All of the lines below need to be copied exactly, apart from the pictures.

BEGIN

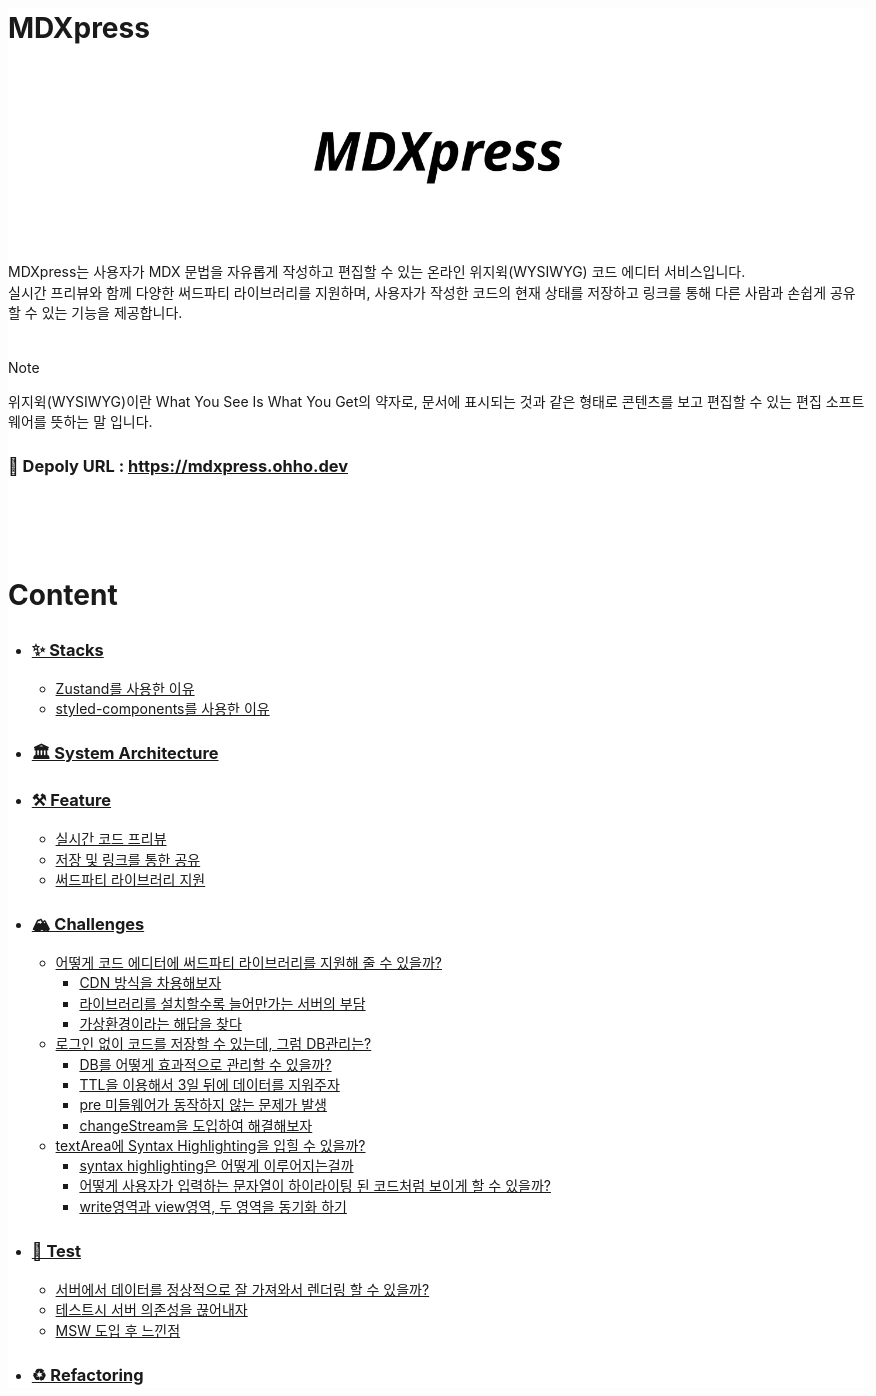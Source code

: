 # MDXpress

<div style="display: flex; justify-content: center;">
  <img src="./assets/background_logo.jpg" width="600"/>
</div>
<br />
MDXpress는 사용자가 MDX 문법을 자유롭게 작성하고 편집할 수 있는 온라인 위지윅(WYSIWYG) 코드 에디터 서비스입니다. <br/>
실시간 프리뷰와 함께 다양한 써드파티 라이브러리를 지원하며, 사용자가 작성한 코드의 현재 상태를 저장하고 링크를 통해 다른 사람과 손쉽게 공유할 수 있는 기능을 제공합니다. <br />
<br />

> [!NOTE]
> 위지윅(WYSIWYG)이란 What You See Is What You Get의 약자로, 문서에 표시되는 것과 같은 형태로 콘텐츠를 보고 편집할 수 있는 편집 소프트웨어를 뜻하는 말 입니다.

### 🔗 Depoly URL : https://mdxpress.ohho.dev

<br />
<br />

# Content

- ### [✨ Stacks](#-stacks)
  - [Zustand를 사용한 이유](#️-zustand를-사용한-이유)
  - [styled-components를 사용한 이유](#️-styled-components를-사용한-이유)
- ### [🏛️ System Architecture](#%EF%B8%8F-system-architecture-1)
- ### [⚒️ Feature](#%EF%B8%8F-feature-1)
  - [실시간 코드 프리뷰](#1-실시간-코드-프리뷰)
  - [저장 및 링크를 통한 공유](#2-저장-및-링크를-통한-공유)
  - [써드파티 라이브러리 지원](#3-써드파티-라이브러리-지원)
- ### [🏔️ Challenges](#%EF%B8%8F-challenges-1)
  - [어떻게 코드 에디터에 써드파티 라이브러리를 지원해 줄 수 있을까?](#1-어떻게-써드파티-라이브러리를-지원해-줄-수-있을까)
    - [CDN 방식을 차용해보자](#1-1-cdn방식을-차용-해보자)
    - [라이브러리를 설치할수록 늘어만가는 서버의 부담](#1-2-라이브러리를-설치할수록-늘어만가는-서버의-부담)
    - [가상환경이라는 해답을 찾다](#1-3-vm과-docker중-어떤걸-사용할까)
  - [로그인 없이 코드를 저장할 수 있는데, 그럼 DB관리는?](#2-로그인-없이-코드를-저장할-수-있는데-그럼-db관리는)
    - [DB를 어떻게 효과적으로 관리할 수 있을까?](#2-1-db를-어떻게-효과적으로-관리할-수-있을까)
    - [TTL을 이용해서 3일 뒤에 데이터를 지워주자](#2-2-ttl을-이용해서-3일-뒤에-데이터를-지워주자)
    - [pre 미들웨어가 동작하지 않는 문제가 발생](#2-3-pre-미들웨어가-동작하지-않는다)
    - [changeStream을 도입하여 해결해보자](#2-4-changestream을-이용하여-mongodb-서버-내부를-직접-옵저빙-하자)
  - [textArea에 Syntax Highlighting을 입힐 수 있을까?](#3-textarea에-syntax-highlighting을-입힐-수-있을까)
    - [syntax highlighting은 어떻게 이루어지는걸까](#3-1-syntax-highlighting은-어떻게-이루어지는걸까)
    - [어떻게 사용자가 입력하는 문자열이 하이라이팅 된 코드처럼 보이게 할 수 있을까?](#3-2-어떻게-사용자가-입력하는-문자열이-하이라이팅-된-코드처럼-보이게-할-수-있을까)
    - [write영역과 view영역, 두 영역을 동기화 하기](#3-3-두개의-영역-동기화-하기)
- ### [🧪 Test](#-test-1)
  - [서버에서 데이터를 정상적으로 잘 가져와서 렌더링 할 수 있을까?](#서버에서-데이터를-정상적으로-잘-가져와서-렌더링-할-수-있을까)
  - [테스트시 서버 의존성을 끊어내자](#테스트시-서버-의존성을-끊어내자)
  - [MSW 도입 후 느낀점](#msw-도입-후-느낀점)
- ### [♻️ Refactoring](#%EF%B8%8F-refactoring진행중)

END

● **Your response**
Source code

: # MDXpress

<div style="display: flex; justify-content: center;">
  <img src="./assets/background_logo.jpg" width="600"/>
</div>
<br />
MDXpress는 사용자가 MDX 문법을 자유롭게 작성하고 편집할 수 있는 온라인 위지윅(WYSIWYG) 코드 에디터 서비스입니다. <br/>
실시간 프리뷰와 함께 다양한 써드파티 라이브러리를 지원하며, 사용자가 작성한 코드의 현재 상태를 저장하고 링크를 통해 다른 사람과 손쉽게 공유할 수 있는 기능을 제공합니다. <br />
<br />

> [!NOTE]
> 위지윅(WYSIWYG)이란 What You See Is What You Get의 약자로, 문서에 표시되는 것과 같은 형태로 콘텐츠를 보고 편집할 수 있는 편집 소프트웨어를 뜻하는 말 입니다.

### 🔗 Depoly URL : https://mdxpress.ohho.dev

<br />
<br />

# Content

- ### [✨ Stacks](#-stacks)
  - [Zustand를 사용한 이유](#️-zustand를-사용한-이유)
  - [styled-components를 사용한 이유](#️-styled-components를-사용한-이유)
- ### [🏛️ System Architecture](#%EF%B8%8F-system-architecture-1)
- ### [⚒️ Feature](#%EF%B8%8F-feature-1)
  - [실시간 코드 프리뷰](#1-실시간-코드-프리뷰)
  - [저장 및 링크를 통한 공유](#2-저장-및-링크를-통한-공유)
  - [써드파티 라이브러리 지원](#3-써드파티-라이브러리-지원)
- ### [🏔️ Challenges](#%EF%B8%8F-challenges-1)
  - [어떻게 코드 에디터에 써드파티 라이브러리를 지원해 줄 수 있을까?](#1-어떻게-써드파티-라이브러리를-지원해-줄-수-있을까)
    - [CDN 방식을 차용해보자](#1-1-cdn방식을-차용-해보자)
    - [라이브러리를 설치할수록 늘어만가는 서버의 부담](#1-2-라이브러리를-설치할수록-늘어만가는-서버의-부담)
    - [가상환경이라는 해답을 찾다](#1-3-vm과-docker중-어떤걸-사용할까)
  - [로그인 없이 코드를 저장할 수 있는데, 그럼 DB관리는?](#2-로그인-없이-코드를-저장할-수-있는데-그럼-db관리는)
    - [DB를 어떻게 효과적으로 관리할 수 있을까?](#2-1-db를-어떻게-효과적으로-관리할-수-있을까)
    - [TTL을 이용해서 3일 뒤에 데이터를 지워주자](#2-2-ttl을-이용해서-3일-뒤에-데이터를-지워주자)
    - [pre 미들웨어가 동작하지 않는 문제가 발생](#2-3-pre-미들웨어가-동작하지-않는다)
    - [changeStream을 도입하여 해결해보자](#2-4-changestream을-이용하여-mongodb-서버-내부를-직접-옵저빙-하자)
  - [textArea에 Syntax Highlighting을 입힐 수 있을까?](#3-textarea에-syntax-highlighting을-입힐-수-있을까)
    - [syntax highlighting은 어떻게 이루어지는걸까](#3-1-syntax-highlighting은-어떻게-이루어지는걸까)
    - [어떻게 사용자가 입력하는 문자열이 하이라이팅 된 코드처럼 보이게 할 수 있을까?](#3-2-어떻게-사용자가-입력하는-문자열이-하이라이팅-된-코드처럼-보이게-할-수-있을까)
    - [write영역과 view영역, 두 영역을 동기화 하기](#3-3-두개의-영역-동기화-하기)
- ### [🧪 Test](#-test-1)
  - [서버에서 데이터를 정상적으로 잘 가져와서 렌더링 할 수 있을까?](#서버에서-데이터를-정상적으로-잘-가져와서-렌더링-할-수-있을까)
  - [테스트시 서버 의존성을 끊어내자](#테스트시-서버-의존성을-끊어내자)
  - [MSW 도입 후 느낀점](#msw-도입-후-느낀점)
- ### [♻️ Refactoring](#%EF%B8%8F-refactoring진행중)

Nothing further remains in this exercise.